The Supreme Court of the United States issued two decisions today:
Encino Motorcars, LLC v. Navarro, No. 16-1362: The Fair Labor Standards Act (“FLSA”) requires that employers pay covered employees overtime compensation, but explicitly exempts “any salesman, partsman, or mechanic primarily engaged in selling or servicing automobiles” at a covered dealership from the overtime requirement. 29 U.S.C. §213(b)(10)(A). Here, a number of service advisors – employees who interact with customers and sell them services for their vehicles – brought a suit for failure to pay overtime against their employer Encino Motorcars, LLC, a Merdedes-Benz dealership. The District Court dismissed, holding that service advisors are exempt under §213(b)(10)(A).
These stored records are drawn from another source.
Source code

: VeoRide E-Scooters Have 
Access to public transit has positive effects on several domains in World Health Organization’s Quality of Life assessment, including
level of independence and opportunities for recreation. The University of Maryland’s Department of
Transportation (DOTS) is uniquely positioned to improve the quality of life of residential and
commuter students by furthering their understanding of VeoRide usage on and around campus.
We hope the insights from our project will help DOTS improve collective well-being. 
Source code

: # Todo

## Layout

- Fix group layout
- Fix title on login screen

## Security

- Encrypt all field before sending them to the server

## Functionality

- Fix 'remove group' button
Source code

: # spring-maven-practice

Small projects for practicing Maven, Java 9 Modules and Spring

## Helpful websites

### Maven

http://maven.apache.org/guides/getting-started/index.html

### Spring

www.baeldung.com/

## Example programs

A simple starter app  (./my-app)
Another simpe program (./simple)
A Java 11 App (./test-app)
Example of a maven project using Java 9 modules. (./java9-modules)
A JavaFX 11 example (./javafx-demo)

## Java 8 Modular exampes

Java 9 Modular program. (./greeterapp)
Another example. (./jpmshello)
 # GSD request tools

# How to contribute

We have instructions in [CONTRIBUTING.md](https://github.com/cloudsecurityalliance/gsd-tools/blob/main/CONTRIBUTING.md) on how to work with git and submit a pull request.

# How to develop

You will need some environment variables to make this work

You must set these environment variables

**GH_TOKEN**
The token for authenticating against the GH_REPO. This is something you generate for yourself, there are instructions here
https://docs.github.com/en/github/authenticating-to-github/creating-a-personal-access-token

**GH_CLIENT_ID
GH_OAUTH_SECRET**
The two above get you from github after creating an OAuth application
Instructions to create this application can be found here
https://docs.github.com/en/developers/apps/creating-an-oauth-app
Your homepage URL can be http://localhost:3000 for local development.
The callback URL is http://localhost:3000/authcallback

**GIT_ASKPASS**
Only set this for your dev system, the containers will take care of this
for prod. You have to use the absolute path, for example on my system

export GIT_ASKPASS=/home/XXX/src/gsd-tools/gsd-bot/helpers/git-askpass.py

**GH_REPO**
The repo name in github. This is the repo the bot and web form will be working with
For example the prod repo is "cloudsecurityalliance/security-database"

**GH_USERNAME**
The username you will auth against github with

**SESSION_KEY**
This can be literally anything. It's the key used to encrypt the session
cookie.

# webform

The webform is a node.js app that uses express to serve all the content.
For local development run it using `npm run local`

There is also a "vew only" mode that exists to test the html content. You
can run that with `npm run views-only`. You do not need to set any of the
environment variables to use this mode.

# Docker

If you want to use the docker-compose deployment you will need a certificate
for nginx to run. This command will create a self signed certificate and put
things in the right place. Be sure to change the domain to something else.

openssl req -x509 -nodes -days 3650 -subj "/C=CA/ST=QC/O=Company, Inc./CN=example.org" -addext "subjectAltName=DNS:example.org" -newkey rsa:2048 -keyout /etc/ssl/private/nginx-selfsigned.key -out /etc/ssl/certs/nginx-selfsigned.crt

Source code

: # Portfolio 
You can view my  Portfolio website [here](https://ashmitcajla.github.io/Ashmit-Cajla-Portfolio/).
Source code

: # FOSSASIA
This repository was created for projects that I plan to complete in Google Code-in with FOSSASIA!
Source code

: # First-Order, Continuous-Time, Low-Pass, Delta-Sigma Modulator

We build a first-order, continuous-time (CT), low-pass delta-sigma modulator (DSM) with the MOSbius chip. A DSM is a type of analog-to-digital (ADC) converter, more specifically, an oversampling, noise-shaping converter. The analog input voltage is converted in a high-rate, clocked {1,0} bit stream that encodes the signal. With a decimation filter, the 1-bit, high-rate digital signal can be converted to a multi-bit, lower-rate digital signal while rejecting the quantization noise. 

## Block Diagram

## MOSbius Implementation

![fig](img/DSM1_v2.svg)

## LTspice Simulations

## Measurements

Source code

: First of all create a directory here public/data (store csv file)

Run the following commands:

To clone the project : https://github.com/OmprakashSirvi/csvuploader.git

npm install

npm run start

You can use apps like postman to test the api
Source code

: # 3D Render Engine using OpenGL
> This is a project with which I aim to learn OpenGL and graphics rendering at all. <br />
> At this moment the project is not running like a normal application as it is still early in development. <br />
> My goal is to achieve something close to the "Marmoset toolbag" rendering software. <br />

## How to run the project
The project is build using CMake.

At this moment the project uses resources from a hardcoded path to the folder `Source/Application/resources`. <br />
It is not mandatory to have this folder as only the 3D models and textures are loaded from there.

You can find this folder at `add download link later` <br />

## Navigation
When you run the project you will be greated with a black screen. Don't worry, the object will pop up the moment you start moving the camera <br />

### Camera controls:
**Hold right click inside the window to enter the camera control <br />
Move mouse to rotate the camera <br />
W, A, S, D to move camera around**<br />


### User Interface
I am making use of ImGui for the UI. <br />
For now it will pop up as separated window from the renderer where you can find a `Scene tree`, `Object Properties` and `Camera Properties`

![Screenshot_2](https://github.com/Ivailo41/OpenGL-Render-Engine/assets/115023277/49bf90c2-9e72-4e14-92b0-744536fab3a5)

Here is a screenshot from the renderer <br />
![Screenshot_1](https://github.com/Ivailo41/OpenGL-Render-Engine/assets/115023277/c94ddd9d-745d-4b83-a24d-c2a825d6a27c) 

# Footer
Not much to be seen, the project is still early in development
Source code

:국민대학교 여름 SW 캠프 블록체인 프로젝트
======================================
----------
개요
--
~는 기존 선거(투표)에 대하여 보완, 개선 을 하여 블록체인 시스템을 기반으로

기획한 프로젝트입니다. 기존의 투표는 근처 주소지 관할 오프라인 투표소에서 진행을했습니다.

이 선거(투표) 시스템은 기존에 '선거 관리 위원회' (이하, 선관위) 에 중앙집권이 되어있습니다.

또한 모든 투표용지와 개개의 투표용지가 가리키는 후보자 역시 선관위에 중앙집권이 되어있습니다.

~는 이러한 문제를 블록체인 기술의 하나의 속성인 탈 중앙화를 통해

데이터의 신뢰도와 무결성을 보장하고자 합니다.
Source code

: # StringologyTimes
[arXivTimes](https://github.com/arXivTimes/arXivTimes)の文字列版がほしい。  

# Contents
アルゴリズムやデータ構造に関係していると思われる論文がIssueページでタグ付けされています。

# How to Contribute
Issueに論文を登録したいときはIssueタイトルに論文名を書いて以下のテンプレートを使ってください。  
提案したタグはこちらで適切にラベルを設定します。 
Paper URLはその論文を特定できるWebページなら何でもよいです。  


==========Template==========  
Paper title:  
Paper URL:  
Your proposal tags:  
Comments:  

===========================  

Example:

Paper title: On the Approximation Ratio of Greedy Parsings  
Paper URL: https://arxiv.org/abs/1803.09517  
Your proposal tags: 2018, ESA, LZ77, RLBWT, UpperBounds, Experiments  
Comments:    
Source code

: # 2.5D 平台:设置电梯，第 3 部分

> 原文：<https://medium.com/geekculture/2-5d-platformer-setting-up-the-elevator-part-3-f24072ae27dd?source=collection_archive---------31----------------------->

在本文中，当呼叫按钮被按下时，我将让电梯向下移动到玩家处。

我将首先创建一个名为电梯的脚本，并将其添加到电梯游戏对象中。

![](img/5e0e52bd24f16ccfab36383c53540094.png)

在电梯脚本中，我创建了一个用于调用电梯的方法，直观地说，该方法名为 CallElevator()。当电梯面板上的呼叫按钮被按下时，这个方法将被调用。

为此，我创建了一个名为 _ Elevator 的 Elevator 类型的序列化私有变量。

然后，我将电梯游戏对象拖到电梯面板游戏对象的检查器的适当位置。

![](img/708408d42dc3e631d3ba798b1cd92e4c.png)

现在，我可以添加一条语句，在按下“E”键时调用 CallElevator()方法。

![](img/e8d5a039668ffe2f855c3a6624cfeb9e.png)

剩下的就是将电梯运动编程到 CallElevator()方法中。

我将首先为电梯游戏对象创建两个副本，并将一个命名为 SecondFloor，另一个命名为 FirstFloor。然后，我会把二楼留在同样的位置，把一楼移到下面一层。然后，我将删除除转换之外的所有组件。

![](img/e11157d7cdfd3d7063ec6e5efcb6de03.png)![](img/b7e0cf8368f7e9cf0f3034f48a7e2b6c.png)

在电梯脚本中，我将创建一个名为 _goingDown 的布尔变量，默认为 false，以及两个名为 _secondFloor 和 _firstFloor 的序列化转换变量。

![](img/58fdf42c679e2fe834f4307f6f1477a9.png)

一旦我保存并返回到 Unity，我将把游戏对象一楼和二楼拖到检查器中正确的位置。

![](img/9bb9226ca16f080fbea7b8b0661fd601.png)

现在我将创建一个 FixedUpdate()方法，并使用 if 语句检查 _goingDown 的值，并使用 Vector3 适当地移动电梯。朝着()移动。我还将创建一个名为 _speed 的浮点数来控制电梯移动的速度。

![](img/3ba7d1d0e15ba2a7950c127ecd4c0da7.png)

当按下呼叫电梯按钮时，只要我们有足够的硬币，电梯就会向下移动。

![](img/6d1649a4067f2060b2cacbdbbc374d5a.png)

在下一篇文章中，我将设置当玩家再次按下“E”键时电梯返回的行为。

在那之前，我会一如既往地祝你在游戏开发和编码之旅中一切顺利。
The Ninth Circuit reversed, deferring to the Department of Labor’s 2011 rule, but the Court vacated that judgment on the basis that because the 2011 rule was procedurally defective, the courts could not defer to it. On remand, the Ninth Circuit reached the same conclusion, this time holding that Congress did not intend to exempt service advisors from the overtime requirement. Today, the Court reversed, holding that service advisors are exempt from the FLSA’s overtime-pay requirement because they are “salesm[e]n . . . primarily engaged in . . . servicing automobiles” under §213(b)(10)(A).The Court's decision is available here.
Kisela v. Hughes, No. 17-467: Respondent Amy Hughes brought a Section 1983 suit against petitioner Andrew Kisela, a police officer. Kisela and other officers responded to a 911 call about a woman acting erratically with a knife. Less than a minute after they arrived, officers saw Hughes, who was holding a large kitchen knife, taking steps towards another woman standing nearby, and Hughes refused to drop the knife after two commands to do so. Kisela then shot Hughes four times, resulting in non-life-threatening injuries. The District Court granted summary judgment for Kisela, dismissing Hughes’s excessive force claim, but the Ninth Circuit reversed. The Court today reversed, holding that Kisela was entitled to qualified immunity because he did not violate a clearly established right – the right’s contours were not sufficiently definite that any reasonable official in Kisela’s shoes would have understood he was violating it.
The Court's decision is available here.
Today, the Supreme Court granted certiorari in the following case:
Stokeling v. United States, No. 17-5554: Is a state robbery offense that includes “as an element” the common law requirement of overcoming “victim resistance” categorically a “violent felony” under the only remaining definition of that term in the Armed Career Criminal Act, 18 U.S.C. §924(e)(2)(B)(i) (an offense that “has as an element the use, attempted use, or threatened use of physical force against the person of another”), if the offense has been specifically interpreted by state appellate courts to require only slight force to overcome resistance?